__TASK TO COMPLETE__
Copy out each line containing "group" from the entries below.

=== Begin Enclosure ===

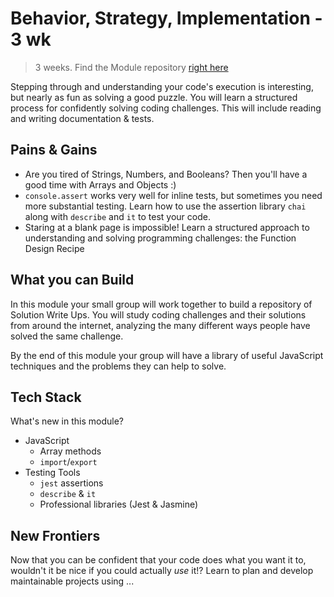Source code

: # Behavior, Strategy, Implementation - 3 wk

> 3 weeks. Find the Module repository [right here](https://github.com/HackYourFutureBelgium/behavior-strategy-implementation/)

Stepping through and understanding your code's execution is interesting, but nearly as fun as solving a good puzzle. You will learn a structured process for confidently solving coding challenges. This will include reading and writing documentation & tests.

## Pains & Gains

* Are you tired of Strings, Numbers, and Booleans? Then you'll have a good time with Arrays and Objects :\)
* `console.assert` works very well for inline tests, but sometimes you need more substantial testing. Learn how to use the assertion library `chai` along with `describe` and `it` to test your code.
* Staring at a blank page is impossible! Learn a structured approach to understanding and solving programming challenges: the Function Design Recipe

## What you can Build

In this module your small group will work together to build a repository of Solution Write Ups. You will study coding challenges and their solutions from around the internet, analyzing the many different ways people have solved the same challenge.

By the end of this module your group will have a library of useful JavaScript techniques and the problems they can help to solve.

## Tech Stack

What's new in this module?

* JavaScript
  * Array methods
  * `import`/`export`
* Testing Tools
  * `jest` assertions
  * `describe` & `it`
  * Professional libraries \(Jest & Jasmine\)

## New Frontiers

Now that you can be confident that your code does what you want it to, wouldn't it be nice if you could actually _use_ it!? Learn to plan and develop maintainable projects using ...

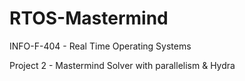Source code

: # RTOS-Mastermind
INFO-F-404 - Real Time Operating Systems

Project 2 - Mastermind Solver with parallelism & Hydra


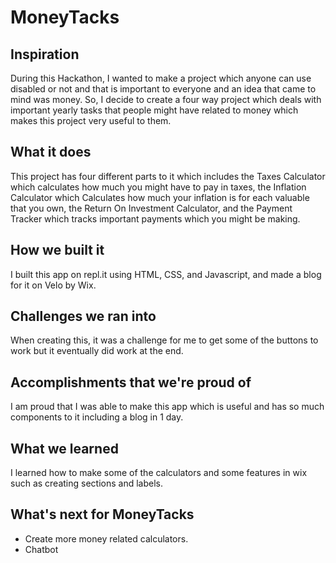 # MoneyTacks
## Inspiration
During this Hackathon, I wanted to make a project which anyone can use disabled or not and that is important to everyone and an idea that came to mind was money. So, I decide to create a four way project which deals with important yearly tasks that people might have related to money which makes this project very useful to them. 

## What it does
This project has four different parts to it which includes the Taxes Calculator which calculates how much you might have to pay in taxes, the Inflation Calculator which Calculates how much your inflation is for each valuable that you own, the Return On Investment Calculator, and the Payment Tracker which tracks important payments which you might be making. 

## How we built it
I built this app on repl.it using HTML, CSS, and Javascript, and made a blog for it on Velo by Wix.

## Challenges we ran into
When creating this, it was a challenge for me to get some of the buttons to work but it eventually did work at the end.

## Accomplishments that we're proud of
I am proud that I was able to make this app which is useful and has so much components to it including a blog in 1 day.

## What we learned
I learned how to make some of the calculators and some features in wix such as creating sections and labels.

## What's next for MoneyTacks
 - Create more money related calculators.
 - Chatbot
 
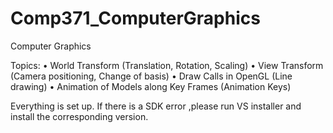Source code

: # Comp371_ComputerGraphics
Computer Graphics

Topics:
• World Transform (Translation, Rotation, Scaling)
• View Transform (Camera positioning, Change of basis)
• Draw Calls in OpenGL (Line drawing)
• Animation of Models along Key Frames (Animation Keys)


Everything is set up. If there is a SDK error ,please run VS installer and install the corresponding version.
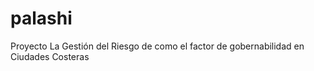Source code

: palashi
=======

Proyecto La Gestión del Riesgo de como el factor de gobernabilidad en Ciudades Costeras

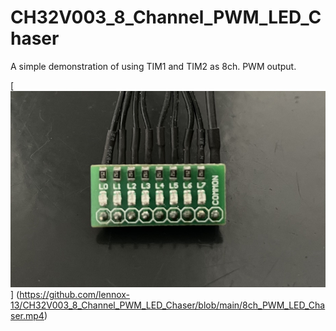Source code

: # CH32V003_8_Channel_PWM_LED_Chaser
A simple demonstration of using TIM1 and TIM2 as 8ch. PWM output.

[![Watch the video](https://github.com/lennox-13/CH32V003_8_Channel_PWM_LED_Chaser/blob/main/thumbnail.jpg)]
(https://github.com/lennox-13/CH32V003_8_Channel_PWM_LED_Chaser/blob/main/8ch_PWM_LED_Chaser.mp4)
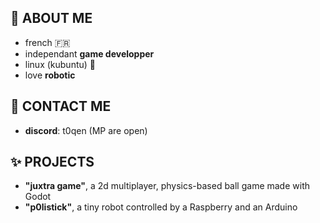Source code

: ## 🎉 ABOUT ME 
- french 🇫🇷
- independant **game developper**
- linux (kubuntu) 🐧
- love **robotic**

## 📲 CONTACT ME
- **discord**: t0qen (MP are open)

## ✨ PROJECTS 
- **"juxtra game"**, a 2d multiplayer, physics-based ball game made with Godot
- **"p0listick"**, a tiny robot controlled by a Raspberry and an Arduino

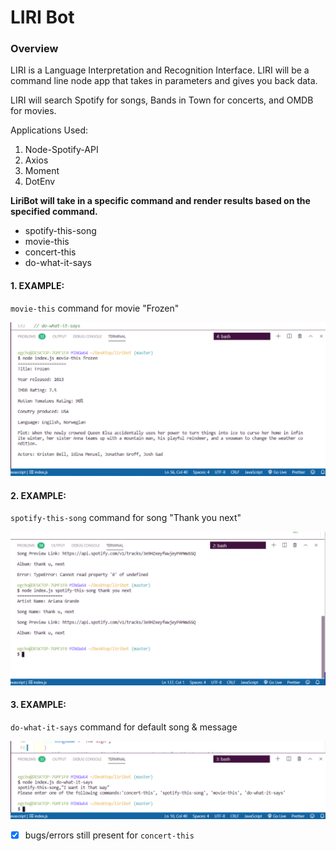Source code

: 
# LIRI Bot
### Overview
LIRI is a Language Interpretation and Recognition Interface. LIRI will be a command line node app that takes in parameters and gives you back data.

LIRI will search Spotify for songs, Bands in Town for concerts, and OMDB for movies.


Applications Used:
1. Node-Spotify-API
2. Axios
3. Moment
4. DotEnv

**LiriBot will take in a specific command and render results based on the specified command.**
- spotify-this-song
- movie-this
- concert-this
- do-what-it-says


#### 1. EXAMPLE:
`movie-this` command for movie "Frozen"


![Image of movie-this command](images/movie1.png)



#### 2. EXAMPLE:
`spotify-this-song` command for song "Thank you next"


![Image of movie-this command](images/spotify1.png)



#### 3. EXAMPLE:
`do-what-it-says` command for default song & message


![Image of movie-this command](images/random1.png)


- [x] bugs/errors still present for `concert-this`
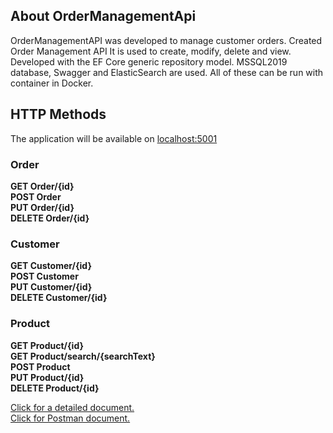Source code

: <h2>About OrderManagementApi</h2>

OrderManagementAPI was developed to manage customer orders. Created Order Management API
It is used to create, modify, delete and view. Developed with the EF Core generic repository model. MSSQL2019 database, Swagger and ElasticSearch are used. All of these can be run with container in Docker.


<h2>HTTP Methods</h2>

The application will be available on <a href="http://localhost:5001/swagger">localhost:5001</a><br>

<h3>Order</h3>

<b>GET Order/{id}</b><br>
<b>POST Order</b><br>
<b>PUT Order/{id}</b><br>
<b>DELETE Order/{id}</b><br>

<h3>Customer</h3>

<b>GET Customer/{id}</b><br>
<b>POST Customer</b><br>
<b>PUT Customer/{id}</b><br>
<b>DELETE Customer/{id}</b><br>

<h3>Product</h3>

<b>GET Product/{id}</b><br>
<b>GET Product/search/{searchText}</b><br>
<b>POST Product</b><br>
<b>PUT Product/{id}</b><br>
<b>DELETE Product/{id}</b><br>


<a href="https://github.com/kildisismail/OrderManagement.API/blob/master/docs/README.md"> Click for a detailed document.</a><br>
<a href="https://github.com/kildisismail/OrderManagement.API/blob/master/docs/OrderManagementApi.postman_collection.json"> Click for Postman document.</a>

=== End Enclosure ===

__TASK SOLUTION__
In this module your small group will work together to build a repository of Solution Write Ups. You will study coding challenges and their solutions from around the internet, analyzing the many different ways people have solved the same challenge.
By the end of this module your group will have a library of useful JavaScript techniques and the problems they can help to solve.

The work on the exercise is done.